>>>>
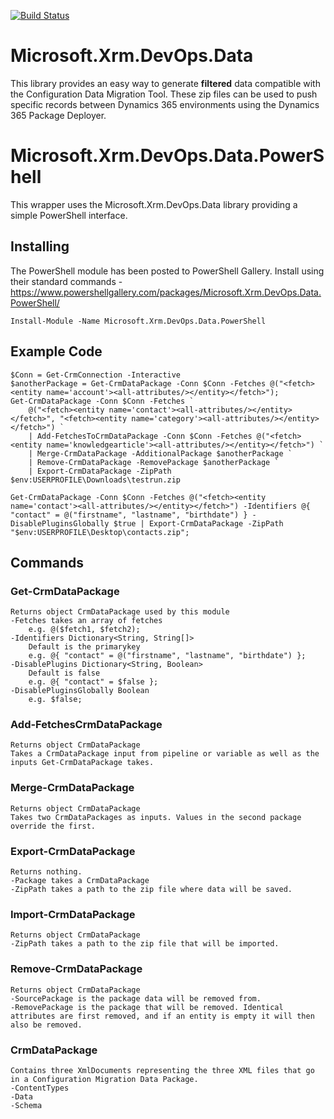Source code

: 
[![Build Status](https://dev.azure.com/MicrosoftXrmDevOpsData/Microsoft.Xrm.DevOps.Data/_apis/build/status/abvogel.Microsoft.Xrm.DevOps.Data?branchName=master)](https://dev.azure.com/MicrosoftXrmDevOpsData/Microsoft.Xrm.DevOps.Data/_build/latest?definitionId=1&branchName=master)

# Microsoft.Xrm.DevOps.Data
This library provides an easy way to generate **filtered** data compatible with the Configuration Data Migration Tool. These zip files can be used to push specific records between Dynamics 365 environments using the Dynamics 365 Package Deployer.

# Microsoft.Xrm.DevOps.Data.PowerShell
This wrapper uses the Microsoft.Xrm.DevOps.Data library providing a simple PowerShell interface.

## Installing
The PowerShell module has been posted to PowerShell Gallery. Install using their standard commands - 
https://www.powershellgallery.com/packages/Microsoft.Xrm.DevOps.Data.PowerShell/

    Install-Module -Name Microsoft.Xrm.DevOps.Data.PowerShell

## Example Code
    $Conn = Get-CrmConnection -Interactive
    $anotherPackage = Get-CrmDataPackage -Conn $Conn -Fetches @("<fetch><entity name='account'><all-attributes/></entity></fetch>");
    Get-CrmDataPackage -Conn $Conn -Fetches `
        @("<fetch><entity name='contact'><all-attributes/></entity></fetch>", "<fetch><entity name='category'><all-attributes/></entity></fetch>") `
        | Add-FetchesToCrmDataPackage -Conn $Conn -Fetches @("<fetch><entity name='knowledgearticle'><all-attributes/></entity></fetch>") `
        | Merge-CrmDataPackage -AdditionalPackage $anotherPackage `
        | Remove-CrmDataPackage -RemovePackage $anotherPackage `
        | Export-CrmDataPackage -ZipPath $env:USERPROFILE\Downloads\testrun.zip
    
    Get-CrmDataPackage -Conn $Conn -Fetches @("<fetch><entity name='contact'><all-attributes/></entity></fetch>") -Identifiers @{ "contact" = @("firstname", "lastname", "birthdate") } -DisablePluginsGlobally $true | Export-CrmDataPackage -ZipPath "$env:USERPROFILE\Desktop\contacts.zip";
    
## Commands
### Get-CrmDataPackage
    Returns object CrmDataPackage used by this module
    -Fetches takes an array of fetches 
        e.g. @($fetch1, $fetch2);
    -Identifiers Dictionary<String, String[]>
        Default is the primarykey
        e.g. @{ "contact" = @("firstname", "lastname", "birthdate") };
    -DisablePlugins Dictionary<String, Boolean>
        Default is false
        e.g. @{ "contact" = $false };
    -DisablePluginsGlobally Boolean
        e.g. $false;

### Add-FetchesCrmDataPackage
    Returns object CrmDataPackage
    Takes a CrmDataPackage input from pipeline or variable as well as the inputs Get-CrmDataPackage takes.

### Merge-CrmDataPackage
    Returns object CrmDataPackage
    Takes two CrmDataPackages as inputs. Values in the second package override the first.

### Export-CrmDataPackage
    Returns nothing.
    -Package takes a CrmDataPackage
    -ZipPath takes a path to the zip file where data will be saved.
    
### Import-CrmDataPackage
    Returns object CrmDataPackage
    -ZipPath takes a path to the zip file that will be imported.
    
### Remove-CrmDataPackage
    Returns object CrmDataPackage
    -SourcePackage is the package data will be removed from.
    -RemovePackage is the package that will be removed. Identical attributes are first removed, and if an entity is empty it will then also be removed.

### CrmDataPackage
    Contains three XmlDocuments representing the three XML files that go in a Configuration Migration Data Package.
    -ContentTypes
    -Data
    -Schema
<<<<
→ **EXERCISE INSTRUCTIONS**: Write out every line in the data that holds the string "anotherPackage".

→ **ANSWER FOR THIS EXERCISE**:
    $anotherPackage = Get-CrmDataPackage -Conn $Conn -Fetches @("<fetch><entity name='account'><all-attributes/></entity></fetch>");
        | Merge-CrmDataPackage -AdditionalPackage $anotherPackage `
        | Remove-CrmDataPackage -RemovePackage $anotherPackage `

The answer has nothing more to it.